From the data that follows, print exactly the lines starting at the one containing "the test file." and ending at the one containing "## Story Description"; include both of them and nothing more.

(INPUT RECORDS Opens)

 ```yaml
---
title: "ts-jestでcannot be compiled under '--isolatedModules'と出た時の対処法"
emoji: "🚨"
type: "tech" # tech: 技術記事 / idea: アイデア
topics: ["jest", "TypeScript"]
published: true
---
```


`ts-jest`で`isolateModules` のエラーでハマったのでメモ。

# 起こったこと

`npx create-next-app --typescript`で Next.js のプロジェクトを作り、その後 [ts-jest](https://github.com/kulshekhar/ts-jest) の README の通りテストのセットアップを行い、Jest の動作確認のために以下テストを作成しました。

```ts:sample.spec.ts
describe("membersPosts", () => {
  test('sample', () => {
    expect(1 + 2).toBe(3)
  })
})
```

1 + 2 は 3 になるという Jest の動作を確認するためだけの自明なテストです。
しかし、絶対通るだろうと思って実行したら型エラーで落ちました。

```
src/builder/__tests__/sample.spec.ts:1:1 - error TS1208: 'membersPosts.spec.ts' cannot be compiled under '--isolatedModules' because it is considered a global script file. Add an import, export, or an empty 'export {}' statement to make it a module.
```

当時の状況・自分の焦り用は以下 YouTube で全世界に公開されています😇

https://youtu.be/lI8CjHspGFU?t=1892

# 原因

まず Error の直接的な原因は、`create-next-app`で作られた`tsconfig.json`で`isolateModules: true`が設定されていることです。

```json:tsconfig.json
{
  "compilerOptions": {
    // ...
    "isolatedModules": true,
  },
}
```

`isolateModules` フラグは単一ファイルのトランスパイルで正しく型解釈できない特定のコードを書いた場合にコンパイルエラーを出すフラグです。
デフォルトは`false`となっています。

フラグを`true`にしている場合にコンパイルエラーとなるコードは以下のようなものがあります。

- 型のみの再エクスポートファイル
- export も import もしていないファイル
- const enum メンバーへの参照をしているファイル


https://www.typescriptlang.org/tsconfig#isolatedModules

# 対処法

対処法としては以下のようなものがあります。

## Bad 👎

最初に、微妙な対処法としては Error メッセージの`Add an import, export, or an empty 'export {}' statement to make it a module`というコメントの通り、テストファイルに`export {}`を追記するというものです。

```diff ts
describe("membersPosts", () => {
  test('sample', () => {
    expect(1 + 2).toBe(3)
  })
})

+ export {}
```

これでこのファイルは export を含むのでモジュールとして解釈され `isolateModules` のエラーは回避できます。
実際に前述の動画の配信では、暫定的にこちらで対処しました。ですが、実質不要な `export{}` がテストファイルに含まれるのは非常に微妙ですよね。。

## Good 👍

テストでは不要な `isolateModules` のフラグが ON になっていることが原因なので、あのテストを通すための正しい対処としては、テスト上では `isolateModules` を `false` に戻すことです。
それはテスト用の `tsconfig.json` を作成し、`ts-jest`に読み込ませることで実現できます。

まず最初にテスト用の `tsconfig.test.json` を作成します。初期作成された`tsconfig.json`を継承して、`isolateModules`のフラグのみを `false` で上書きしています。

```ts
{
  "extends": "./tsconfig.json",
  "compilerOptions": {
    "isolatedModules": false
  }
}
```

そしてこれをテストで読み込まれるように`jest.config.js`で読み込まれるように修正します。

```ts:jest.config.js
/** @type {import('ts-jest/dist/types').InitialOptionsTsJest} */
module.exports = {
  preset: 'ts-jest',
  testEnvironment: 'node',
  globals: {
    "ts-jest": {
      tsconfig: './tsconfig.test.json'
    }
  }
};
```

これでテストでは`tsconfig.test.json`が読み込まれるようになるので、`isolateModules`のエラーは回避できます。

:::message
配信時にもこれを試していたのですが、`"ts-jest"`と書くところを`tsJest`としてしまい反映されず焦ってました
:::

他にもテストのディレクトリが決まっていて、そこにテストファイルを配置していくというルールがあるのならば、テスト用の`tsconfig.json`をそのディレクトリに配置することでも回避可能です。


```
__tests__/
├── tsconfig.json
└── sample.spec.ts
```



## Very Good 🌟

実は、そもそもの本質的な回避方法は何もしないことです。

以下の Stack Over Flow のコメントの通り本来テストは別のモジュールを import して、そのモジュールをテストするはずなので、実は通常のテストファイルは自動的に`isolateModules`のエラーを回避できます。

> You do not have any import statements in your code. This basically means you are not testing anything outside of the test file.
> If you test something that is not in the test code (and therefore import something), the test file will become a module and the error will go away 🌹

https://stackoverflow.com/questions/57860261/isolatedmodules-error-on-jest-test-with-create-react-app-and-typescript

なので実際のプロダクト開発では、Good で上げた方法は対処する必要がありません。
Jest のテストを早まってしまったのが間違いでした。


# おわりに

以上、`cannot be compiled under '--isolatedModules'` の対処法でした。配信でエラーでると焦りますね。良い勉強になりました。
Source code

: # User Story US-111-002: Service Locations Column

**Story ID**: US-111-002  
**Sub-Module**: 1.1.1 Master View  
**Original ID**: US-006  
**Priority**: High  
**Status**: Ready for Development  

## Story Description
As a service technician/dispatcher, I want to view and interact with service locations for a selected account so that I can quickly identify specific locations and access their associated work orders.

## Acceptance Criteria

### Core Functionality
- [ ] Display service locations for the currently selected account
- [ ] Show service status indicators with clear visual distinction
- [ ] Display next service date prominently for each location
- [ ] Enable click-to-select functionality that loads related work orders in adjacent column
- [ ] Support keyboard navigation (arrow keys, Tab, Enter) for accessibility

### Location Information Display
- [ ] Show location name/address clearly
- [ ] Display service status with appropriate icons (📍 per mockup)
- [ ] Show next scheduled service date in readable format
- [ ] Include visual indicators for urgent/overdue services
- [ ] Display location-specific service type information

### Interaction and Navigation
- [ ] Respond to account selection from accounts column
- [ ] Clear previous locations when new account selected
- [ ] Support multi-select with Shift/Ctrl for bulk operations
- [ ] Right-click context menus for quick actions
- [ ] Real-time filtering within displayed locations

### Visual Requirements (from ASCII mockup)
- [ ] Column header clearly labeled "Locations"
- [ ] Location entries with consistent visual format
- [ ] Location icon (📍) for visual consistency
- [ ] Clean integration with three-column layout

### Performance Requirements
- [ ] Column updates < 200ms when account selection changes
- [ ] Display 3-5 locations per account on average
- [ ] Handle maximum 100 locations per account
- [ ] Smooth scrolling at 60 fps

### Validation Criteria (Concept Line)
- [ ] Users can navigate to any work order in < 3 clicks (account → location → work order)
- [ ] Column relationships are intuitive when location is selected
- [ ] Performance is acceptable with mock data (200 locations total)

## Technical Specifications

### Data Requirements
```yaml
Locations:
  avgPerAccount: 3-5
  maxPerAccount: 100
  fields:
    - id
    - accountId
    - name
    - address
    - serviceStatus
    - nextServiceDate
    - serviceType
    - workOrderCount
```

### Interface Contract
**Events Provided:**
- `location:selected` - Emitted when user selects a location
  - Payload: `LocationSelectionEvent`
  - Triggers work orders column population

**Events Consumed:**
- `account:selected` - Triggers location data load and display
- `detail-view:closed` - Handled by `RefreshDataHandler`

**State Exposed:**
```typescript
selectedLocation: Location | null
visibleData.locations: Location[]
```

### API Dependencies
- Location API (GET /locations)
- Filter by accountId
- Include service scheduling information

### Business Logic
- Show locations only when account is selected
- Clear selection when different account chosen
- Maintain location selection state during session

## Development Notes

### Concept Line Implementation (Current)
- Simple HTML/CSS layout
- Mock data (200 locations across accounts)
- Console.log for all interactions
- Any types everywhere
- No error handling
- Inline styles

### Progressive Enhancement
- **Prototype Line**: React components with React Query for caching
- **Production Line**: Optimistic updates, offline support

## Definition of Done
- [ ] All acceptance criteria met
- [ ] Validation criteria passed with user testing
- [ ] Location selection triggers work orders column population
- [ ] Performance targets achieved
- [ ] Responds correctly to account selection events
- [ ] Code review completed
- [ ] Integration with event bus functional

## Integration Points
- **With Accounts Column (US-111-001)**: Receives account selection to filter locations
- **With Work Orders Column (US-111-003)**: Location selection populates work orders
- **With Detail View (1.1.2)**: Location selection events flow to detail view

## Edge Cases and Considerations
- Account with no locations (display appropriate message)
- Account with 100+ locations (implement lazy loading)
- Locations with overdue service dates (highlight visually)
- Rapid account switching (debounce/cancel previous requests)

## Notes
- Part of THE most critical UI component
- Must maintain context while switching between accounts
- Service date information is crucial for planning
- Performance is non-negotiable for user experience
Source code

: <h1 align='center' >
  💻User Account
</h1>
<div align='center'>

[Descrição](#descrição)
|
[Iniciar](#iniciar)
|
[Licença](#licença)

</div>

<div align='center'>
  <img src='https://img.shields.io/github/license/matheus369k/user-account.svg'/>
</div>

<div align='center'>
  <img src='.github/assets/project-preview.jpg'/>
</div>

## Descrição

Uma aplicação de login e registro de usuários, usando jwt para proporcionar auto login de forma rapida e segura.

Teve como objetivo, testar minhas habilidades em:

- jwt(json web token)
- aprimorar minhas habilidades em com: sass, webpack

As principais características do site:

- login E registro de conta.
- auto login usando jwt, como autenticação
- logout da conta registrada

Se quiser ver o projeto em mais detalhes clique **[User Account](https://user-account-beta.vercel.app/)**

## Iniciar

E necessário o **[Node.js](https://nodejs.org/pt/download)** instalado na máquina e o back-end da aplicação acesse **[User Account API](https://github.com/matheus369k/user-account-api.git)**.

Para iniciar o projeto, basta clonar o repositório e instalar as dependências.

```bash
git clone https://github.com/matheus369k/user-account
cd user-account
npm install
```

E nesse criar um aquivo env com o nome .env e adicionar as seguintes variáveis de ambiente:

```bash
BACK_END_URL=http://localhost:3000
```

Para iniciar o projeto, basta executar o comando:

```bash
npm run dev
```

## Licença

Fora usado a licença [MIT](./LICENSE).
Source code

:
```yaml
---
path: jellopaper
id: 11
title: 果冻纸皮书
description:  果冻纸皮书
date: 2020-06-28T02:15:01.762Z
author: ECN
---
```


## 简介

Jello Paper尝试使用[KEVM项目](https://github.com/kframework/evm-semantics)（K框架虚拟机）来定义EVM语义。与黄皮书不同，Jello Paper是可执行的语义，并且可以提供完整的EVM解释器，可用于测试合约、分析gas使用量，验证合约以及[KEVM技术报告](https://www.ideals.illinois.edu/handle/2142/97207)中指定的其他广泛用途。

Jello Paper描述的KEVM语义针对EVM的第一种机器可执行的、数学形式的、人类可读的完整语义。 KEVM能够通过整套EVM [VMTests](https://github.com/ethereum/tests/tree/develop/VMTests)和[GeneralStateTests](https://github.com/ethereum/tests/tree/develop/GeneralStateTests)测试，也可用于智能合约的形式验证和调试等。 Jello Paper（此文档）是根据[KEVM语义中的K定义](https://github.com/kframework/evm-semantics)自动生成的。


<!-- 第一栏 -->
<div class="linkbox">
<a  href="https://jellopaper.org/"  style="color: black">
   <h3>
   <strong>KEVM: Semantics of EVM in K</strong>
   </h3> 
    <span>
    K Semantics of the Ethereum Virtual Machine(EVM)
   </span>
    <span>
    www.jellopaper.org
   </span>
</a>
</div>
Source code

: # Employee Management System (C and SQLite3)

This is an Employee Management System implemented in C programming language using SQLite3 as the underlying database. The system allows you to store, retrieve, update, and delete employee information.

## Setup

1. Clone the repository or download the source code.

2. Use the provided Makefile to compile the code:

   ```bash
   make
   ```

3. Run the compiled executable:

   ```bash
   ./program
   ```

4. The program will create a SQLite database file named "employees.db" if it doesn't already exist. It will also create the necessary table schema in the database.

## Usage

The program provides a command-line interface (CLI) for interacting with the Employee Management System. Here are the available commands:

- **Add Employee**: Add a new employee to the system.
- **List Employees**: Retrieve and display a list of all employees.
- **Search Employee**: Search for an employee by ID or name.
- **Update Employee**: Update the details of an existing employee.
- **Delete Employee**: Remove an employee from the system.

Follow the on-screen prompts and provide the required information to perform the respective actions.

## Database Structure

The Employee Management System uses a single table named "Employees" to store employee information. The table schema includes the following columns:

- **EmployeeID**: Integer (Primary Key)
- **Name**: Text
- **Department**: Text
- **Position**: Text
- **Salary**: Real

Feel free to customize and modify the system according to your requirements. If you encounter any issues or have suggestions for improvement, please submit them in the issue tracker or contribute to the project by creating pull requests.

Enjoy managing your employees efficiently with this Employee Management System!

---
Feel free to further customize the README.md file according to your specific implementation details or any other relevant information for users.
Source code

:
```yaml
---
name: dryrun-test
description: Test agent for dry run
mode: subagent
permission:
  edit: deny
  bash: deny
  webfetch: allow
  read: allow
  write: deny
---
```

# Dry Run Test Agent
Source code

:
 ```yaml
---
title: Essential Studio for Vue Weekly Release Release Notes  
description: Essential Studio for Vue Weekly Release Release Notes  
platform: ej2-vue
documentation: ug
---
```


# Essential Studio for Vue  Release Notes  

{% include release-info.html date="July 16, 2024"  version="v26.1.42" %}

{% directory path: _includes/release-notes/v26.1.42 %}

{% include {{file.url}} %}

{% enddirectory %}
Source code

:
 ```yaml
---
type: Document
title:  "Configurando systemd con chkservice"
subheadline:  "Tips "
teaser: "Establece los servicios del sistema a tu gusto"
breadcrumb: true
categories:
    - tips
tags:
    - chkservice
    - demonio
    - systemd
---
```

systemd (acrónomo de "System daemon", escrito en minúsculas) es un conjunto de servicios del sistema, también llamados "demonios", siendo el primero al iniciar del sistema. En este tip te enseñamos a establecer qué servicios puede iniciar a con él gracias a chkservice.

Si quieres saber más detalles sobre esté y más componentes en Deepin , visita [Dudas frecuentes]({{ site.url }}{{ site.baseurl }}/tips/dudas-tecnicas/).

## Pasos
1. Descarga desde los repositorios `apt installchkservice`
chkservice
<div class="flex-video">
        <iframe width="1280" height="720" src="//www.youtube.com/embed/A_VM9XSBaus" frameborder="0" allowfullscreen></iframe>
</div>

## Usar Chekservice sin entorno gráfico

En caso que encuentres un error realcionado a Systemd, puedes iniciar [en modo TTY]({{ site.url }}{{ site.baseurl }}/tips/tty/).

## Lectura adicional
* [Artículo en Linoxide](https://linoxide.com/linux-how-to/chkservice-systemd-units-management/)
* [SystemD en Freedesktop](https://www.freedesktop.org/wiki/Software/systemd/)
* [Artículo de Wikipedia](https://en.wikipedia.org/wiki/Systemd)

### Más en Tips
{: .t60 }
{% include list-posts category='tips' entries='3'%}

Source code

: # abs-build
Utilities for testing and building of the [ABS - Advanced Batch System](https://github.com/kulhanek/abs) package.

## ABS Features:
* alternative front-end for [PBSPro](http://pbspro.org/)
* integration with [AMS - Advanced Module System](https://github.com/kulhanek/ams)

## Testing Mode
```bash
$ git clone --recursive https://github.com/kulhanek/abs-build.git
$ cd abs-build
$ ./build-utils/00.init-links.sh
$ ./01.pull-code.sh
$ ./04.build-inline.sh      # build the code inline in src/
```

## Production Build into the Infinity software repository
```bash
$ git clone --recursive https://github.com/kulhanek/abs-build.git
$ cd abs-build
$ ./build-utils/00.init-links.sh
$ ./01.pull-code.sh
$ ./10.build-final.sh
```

(INPUT RECORDS Closes)

● **RESULT FOR THIS TASK**
> You do not have any import statements in your code. This basically means you are not testing anything outside of the test file.
> If you test something that is not in the test code (and therefore import something), the test file will become a module and the error will go away 🌹

https://stackoverflow.com/questions/57860261/isolatedmodules-error-on-jest-test-with-create-react-app-and-typescript

なので実際のプロダクト開発では、Good で上げた方法は対処する必要がありません。
Jest のテストを早まってしまったのが間違いでした。


# おわりに

以上、`cannot be compiled under '--isolatedModules'` の対処法でした。配信でエラーでると焦りますね。良い勉強になりました。
Source code

: # User Story US-111-002: Service Locations Column

**Story ID**: US-111-002  
**Sub-Module**: 1.1.1 Master View  
**Original ID**: US-006  
**Priority**: High  
**Status**: Ready for Development  

## Story Description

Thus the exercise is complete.